TASK INSTRUCTIONS:
Print out the data below in full and exactly, skipping the pictures.

Rendered images with source text
=======
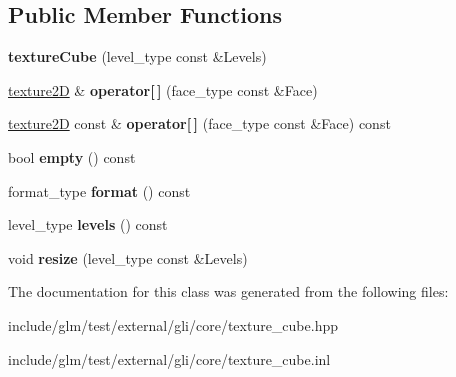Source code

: \subsection*{\-Public \-Member \-Functions}
\begin{DoxyCompactItemize}
\item 
\hypertarget{classgli_1_1textureCube_a7835b9d454299a640dbda678584ca638}{{\bfseries texture\-Cube} (level\-\_\-type const \&\-Levels)}\label{classgli_1_1textureCube_a7835b9d454299a640dbda678584ca638}

\item 
\hypertarget{classgli_1_1textureCube_a5caf8c49e1f4db59aff62c084c821eec}{\hyperlink{classgli_1_1texture2D}{texture2\-D} \& {\bfseries operator\mbox{[}$\,$\mbox{]}} (face\-\_\-type const \&\-Face)}\label{classgli_1_1textureCube_a5caf8c49e1f4db59aff62c084c821eec}

\item 
\hypertarget{classgli_1_1textureCube_a2e9e25452678570cd0a8f627f555d1ed}{\hyperlink{classgli_1_1texture2D}{texture2\-D} const \& {\bfseries operator\mbox{[}$\,$\mbox{]}} (face\-\_\-type const \&\-Face) const }\label{classgli_1_1textureCube_a2e9e25452678570cd0a8f627f555d1ed}

\item 
\hypertarget{classgli_1_1textureCube_aaa5c285ac66b29647ba9c0292f41b79d}{bool {\bfseries empty} () const }\label{classgli_1_1textureCube_aaa5c285ac66b29647ba9c0292f41b79d}

\item 
\hypertarget{classgli_1_1textureCube_acb9e8b4f8986188b9b0d23de76648af1}{format\-\_\-type {\bfseries format} () const }\label{classgli_1_1textureCube_acb9e8b4f8986188b9b0d23de76648af1}

\item 
\hypertarget{classgli_1_1textureCube_a867dd3b1dd73f390dbd78e7e3144c24d}{level\-\_\-type {\bfseries levels} () const }\label{classgli_1_1textureCube_a867dd3b1dd73f390dbd78e7e3144c24d}

\item 
\hypertarget{classgli_1_1textureCube_a9033f38a5d21f2e4e68ed3a2b1ba5304}{void {\bfseries resize} (level\-\_\-type const \&\-Levels)}\label{classgli_1_1textureCube_a9033f38a5d21f2e4e68ed3a2b1ba5304}

\end{DoxyCompactItemize}


\-The documentation for this class was generated from the following files\-:\begin{DoxyCompactItemize}
\item 
include/glm/test/external/gli/core/texture\-\_\-cube.\-hpp\item 
include/glm/test/external/gli/core/texture\-\_\-cube.\-inl\end{DoxyCompactItemize}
=======
SOLUTION FOR THIS EXERCISE:
Source code

: \subsection*{\-Public \-Member \-Functions}
\begin{DoxyCompactItemize}
\item 
\hypertarget{classgli_1_1textureCube_a7835b9d454299a640dbda678584ca638}{{\bfseries texture\-Cube} (level\-\_\-type const \&\-Levels)}\label{classgli_1_1textureCube_a7835b9d454299a640dbda678584ca638}

\item 
\hypertarget{classgli_1_1textureCube_a5caf8c49e1f4db59aff62c084c821eec}{\hyperlink{classgli_1_1texture2D}{texture2\-D} \& {\bfseries operator\mbox{[}$\,$\mbox{]}} (face\-\_\-type const \&\-Face)}\label{classgli_1_1textureCube_a5caf8c49e1f4db59aff62c084c821eec}

\item 
\hypertarget{classgli_1_1textureCube_a2e9e25452678570cd0a8f627f555d1ed}{\hyperlink{classgli_1_1texture2D}{texture2\-D} const \& {\bfseries operator\mbox{[}$\,$\mbox{]}} (face\-\_\-type const \&\-Face) const }\label{classgli_1_1textureCube_a2e9e25452678570cd0a8f627f555d1ed}

\item 
\hypertarget{classgli_1_1textureCube_aaa5c285ac66b29647ba9c0292f41b79d}{bool {\bfseries empty} () const }\label{classgli_1_1textureCube_aaa5c285ac66b29647ba9c0292f41b79d}

\item 
\hypertarget{classgli_1_1textureCube_acb9e8b4f8986188b9b0d23de76648af1}{format\-\_\-type {\bfseries format} () const }\label{classgli_1_1textureCube_acb9e8b4f8986188b9b0d23de76648af1}

\item 
\hypertarget{classgli_1_1textureCube_a867dd3b1dd73f390dbd78e7e3144c24d}{level\-\_\-type {\bfseries levels} () const }\label{classgli_1_1textureCube_a867dd3b1dd73f390dbd78e7e3144c24d}

\item 
\hypertarget{classgli_1_1textureCube_a9033f38a5d21f2e4e68ed3a2b1ba5304}{void {\bfseries resize} (level\-\_\-type const \&\-Levels)}\label{classgli_1_1textureCube_a9033f38a5d21f2e4e68ed3a2b1ba5304}

\end{DoxyCompactItemize}


\-The documentation for this class was generated from the following files\-:\begin{DoxyCompactItemize}
\item 
include/glm/test/external/gli/core/texture\-\_\-cube.\-hpp\item 
include/glm/test/external/gli/core/texture\-\_\-cube.\-inl\end{DoxyCompactItemize}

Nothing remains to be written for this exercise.